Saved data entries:
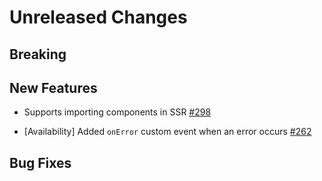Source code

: # Unreleased Changes

## Breaking

## New Features

- Supports importing components in SSR [#298](https://github.com/nylas/components/pull/298)

- [Availability] Added `onError` custom event when an error occurs [#262](https://github.com/nylas/components/pull/262)

## Bug Fixes
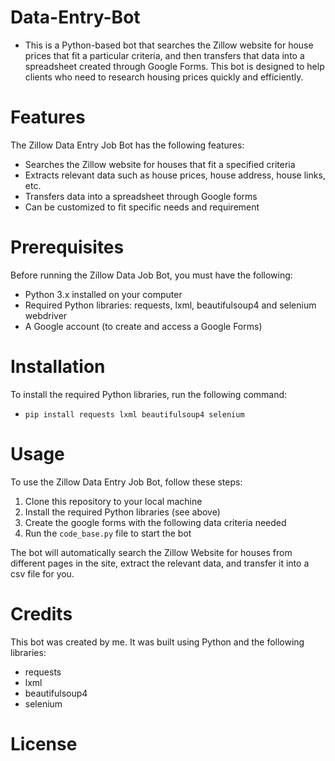 # Data-Entry-Bot
- This is a Python-based bot that searches the Zillow website for house prices that fit a particular criteria, and then transfers that data into a spreadsheet created through Google Forms. This bot is designed to help clients who need to research housing prices quickly and efficiently.

# Features
The Zillow Data Entry Job Bot has the following features:
- Searches the Zillow website for houses that fit a specified criteria
- Extracts relevant data such as house prices, house address, house links, etc.
- Transfers data into a spreadsheet through Google forms
- Can be customized to fit specific needs and requirement

# Prerequisites
Before running the Zillow Data Job Bot, you must have the following:
- Python 3.x installed on your computer
- Required Python libraries: requests, lxml, beautifulsoup4 and selenium webdriver
- A Google account (to create and access a Google Forms)

# Installation
To install the required Python libraries, run the following command:
- `pip install requests lxml beautifulsoup4 selenium
`

# Usage
To use the Zillow Data Entry Job Bot, follow these steps:
1. Clone this repository to your local machine
2. Install the required Python libraries (see above)
3. Create the google forms with the following data criteria needed
4. Run the `code_base.py` file to start the bot

The bot will automatically search the Zillow Website for houses from different pages in the site, extract the relevant data, and transfer it into a csv file for you.

# Credits
This bot was created by me. It was built using Python and the following libraries:

- requests
- lxml
- beautifulsoup4
- selenium

# License

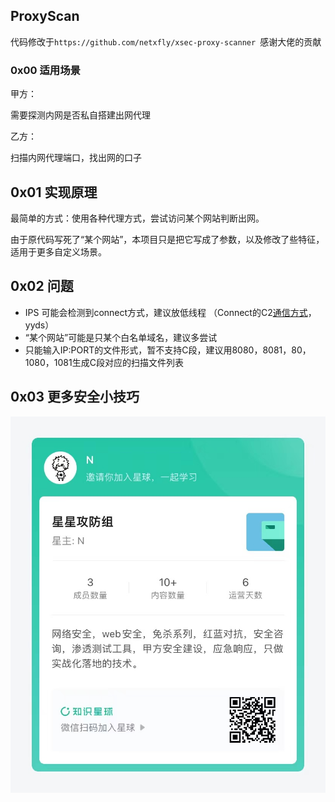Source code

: ## ProxyScan
代码修改于`https://github.com/netxfly/xsec-proxy-scanner `感谢大佬的贡献

### 0x00 适用场景

甲方：

需要探测内网是否私自搭建出网代理

乙方：

扫描内网代理端口，找出网的口子



## 0x01 实现原理

最简单的方式：使用各种代理方式，尝试访问某个网站判断出网。

由于原代码写死了“某个网站”，本项目只是把它写成了参数，以及修改了些特征，适用于更多自定义场景。



## 0x02 问题

- IPS 可能会检测到connect方式，建议放低线程 （Connect的C2[通信方式](https://blog.csdn.net/Hello_super/article/details/108677621)，yyds）
- “某个网站”可能是只某个白名单域名，建议多尝试
- 只能输入IP:PORT的文件形式，暂不支持C段，建议用8080，8081，80，1080，1081生成C段对应的扫描文件列表

## 0x03 更多安全小技巧

![星球二维码](README.assets/%E6%98%9F%E7%90%83%E4%BA%8C%E7%BB%B4%E7%A0%81.jpg)
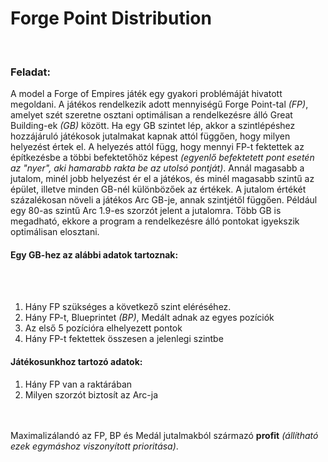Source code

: <h1>Forge Point Distribution</h1>
<br>
<h3>Feladat:</h3>
<p>
A model a Forge of Empires játék egy gyakori problémáját hivatott megoldani. A játékos rendelkezik adott mennyiségű Forge Point-tal <i>(FP)</i>, amelyet szét szeretne osztani optimálisan a rendelkezésre álló Great Building-ek <i>(GB)</i> között. Ha egy GB szintet lép, akkor a szintlépéshez hozzájáruló játékosok jutalmakat kapnak attól függően, hogy milyen helyezést értek el. A helyezés attól függ, hogy mennyi FP-t fektettek az építkezésbe a többi befektetőhöz képest <i>(egyenlő befektetett pont esetén az "nyer", aki hamarabb rakta be az utolsó pontját)</i>. Annál magasabb a jutalom, minél jobb helyezést ér el a játékos, és minél magasabb szintű az épület, illetve minden GB-nél különbözőek az értékek. A jutalom értékét százalékosan növeli a játékos Arc GB-je, annak szintjétől függően. Például egy 80-as szintű Arc 1.9-es szorzót jelent a jutalomra. 
Több GB is megadható, ekkore a program a rendelkezésre álló pontokat igyekszik optimálisan elosztani.
</p>

<h4>Egy GB-hez az alábbi adatok tartoznak:</h4>
<br></br>
<ol>
<li>Hány FP szükséges a következő szint eléréséhez. </li>
<li>Hány FP-t, Blueprintet <i>(BP)</i>, Medált adnak az egyes pozíciók </li>
<li>Az első 5 pozícióra elhelyezett pontok </li>
<li>Hány FP-t fektettek összesen a jelenlegi szintbe</li>
</ol>

<h4>Játékosunkhoz tartozó adatok:</h4>

<ol>
<li>Hány FP van a raktárában</li>
<li>Milyen szorzót biztosít az Arc-ja</li>
<br></br>
</ol>
<p>Maximalizálandó az FP, BP és Medál jutalmakból származó <b>profit</b> <i>(állítható ezek egymáshoz viszonyított prioritása)</i>.</p>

### Work order:
Copy out all the entries precisely. No images.

### Answer space:
Source code

: # Unreleased Changes

## Breaking

## New Features

- Supports importing components in SSR [#298](https://github.com/nylas/components/pull/298)

- [Availability] Added `onError` custom event when an error occurs [#262](https://github.com/nylas/components/pull/262)

## Bug Fixes
 # Data-Entry-Bot
- This is a Python-based bot that searches the Zillow website for house prices that fit a particular criteria, and then transfers that data into a spreadsheet created through Google Forms. This bot is designed to help clients who need to research housing prices quickly and efficiently.

# Features
The Zillow Data Entry Job Bot has the following features:
- Searches the Zillow website for houses that fit a specified criteria
- Extracts relevant data such as house prices, house address, house links, etc.
- Transfers data into a spreadsheet through Google forms
- Can be customized to fit specific needs and requirement

# Prerequisites
Before running the Zillow Data Job Bot, you must have the following:
- Python 3.x installed on your computer
- Required Python libraries: requests, lxml, beautifulsoup4 and selenium webdriver
- A Google account (to create and access a Google Forms)

# Installation
To install the required Python libraries, run the following command:
- `pip install requests lxml beautifulsoup4 selenium
`

# Usage
To use the Zillow Data Entry Job Bot, follow these steps:
1. Clone this repository to your local machine
2. Install the required Python libraries (see above)
3. Create the google forms with the following data criteria needed
4. Run the `code_base.py` file to start the bot

The bot will automatically search the Zillow Website for houses from different pages in the site, extract the relevant data, and transfer it into a csv file for you.

# Credits
This bot was created by me. It was built using Python and the following libraries:

- requests
- lxml
- beautifulsoup4
- selenium

# License

Source code

: ## ProxyScan
代码修改于`https://github.com/netxfly/xsec-proxy-scanner `感谢大佬的贡献

### 0x00 适用场景

甲方：

需要探测内网是否私自搭建出网代理

乙方：

扫描内网代理端口，找出网的口子



## 0x01 实现原理

最简单的方式：使用各种代理方式，尝试访问某个网站判断出网。

由于原代码写死了“某个网站”，本项目只是把它写成了参数，以及修改了些特征，适用于更多自定义场景。



## 0x02 问题

- IPS 可能会检测到connect方式，建议放低线程 （Connect的C2[通信方式](https://blog.csdn.net/Hello_super/article/details/108677621)，yyds）
- “某个网站”可能是只某个白名单域名，建议多尝试
- 只能输入IP:PORT的文件形式，暂不支持C段，建议用8080，8081，80，1080，1081生成C段对应的扫描文件列表

## 0x03 更多安全小技巧

![星球二维码](README.assets/%E6%98%9F%E7%90%83%E4%BA%8C%E7%BB%B4%E7%A0%81.jpg)
Source code

: <h1>Forge Point Distribution</h1>
<br>
<h3>Feladat:</h3>
<p>
A model a Forge of Empires játék egy gyakori problémáját hivatott megoldani. A játékos rendelkezik adott mennyiségű Forge Point-tal <i>(FP)</i>, amelyet szét szeretne osztani optimálisan a rendelkezésre álló Great Building-ek <i>(GB)</i> között. Ha egy GB szintet lép, akkor a szintlépéshez hozzájáruló játékosok jutalmakat kapnak attól függően, hogy milyen helyezést értek el. A helyezés attól függ, hogy mennyi FP-t fektettek az építkezésbe a többi befektetőhöz képest <i>(egyenlő befektetett pont esetén az "nyer", aki hamarabb rakta be az utolsó pontját)</i>. Annál magasabb a jutalom, minél jobb helyezést ér el a játékos, és minél magasabb szintű az épület, illetve minden GB-nél különbözőek az értékek. A jutalom értékét százalékosan növeli a játékos Arc GB-je, annak szintjétől függően. Például egy 80-as szintű Arc 1.9-es szorzót jelent a jutalomra. 
Több GB is megadható, ekkore a program a rendelkezésre álló pontokat igyekszik optimálisan elosztani.
</p>

<h4>Egy GB-hez az alábbi adatok tartoznak:</h4>
<br></br>
<ol>
<li>Hány FP szükséges a következő szint eléréséhez. </li>
<li>Hány FP-t, Blueprintet <i>(BP)</i>, Medált adnak az egyes pozíciók </li>
<li>Az első 5 pozícióra elhelyezett pontok </li>
<li>Hány FP-t fektettek összesen a jelenlegi szintbe</li>
</ol>

<h4>Játékosunkhoz tartozó adatok:</h4>

<ol>
<li>Hány FP van a raktárában</li>
<li>Milyen szorzót biztosít az Arc-ja</li>
<br></br>
</ol>
<p>Maximalizálandó az FP, BP és Medál jutalmakból származó <b>profit</b> <i>(állítható ezek egymáshoz viszonyított prioritása)</i>.</p>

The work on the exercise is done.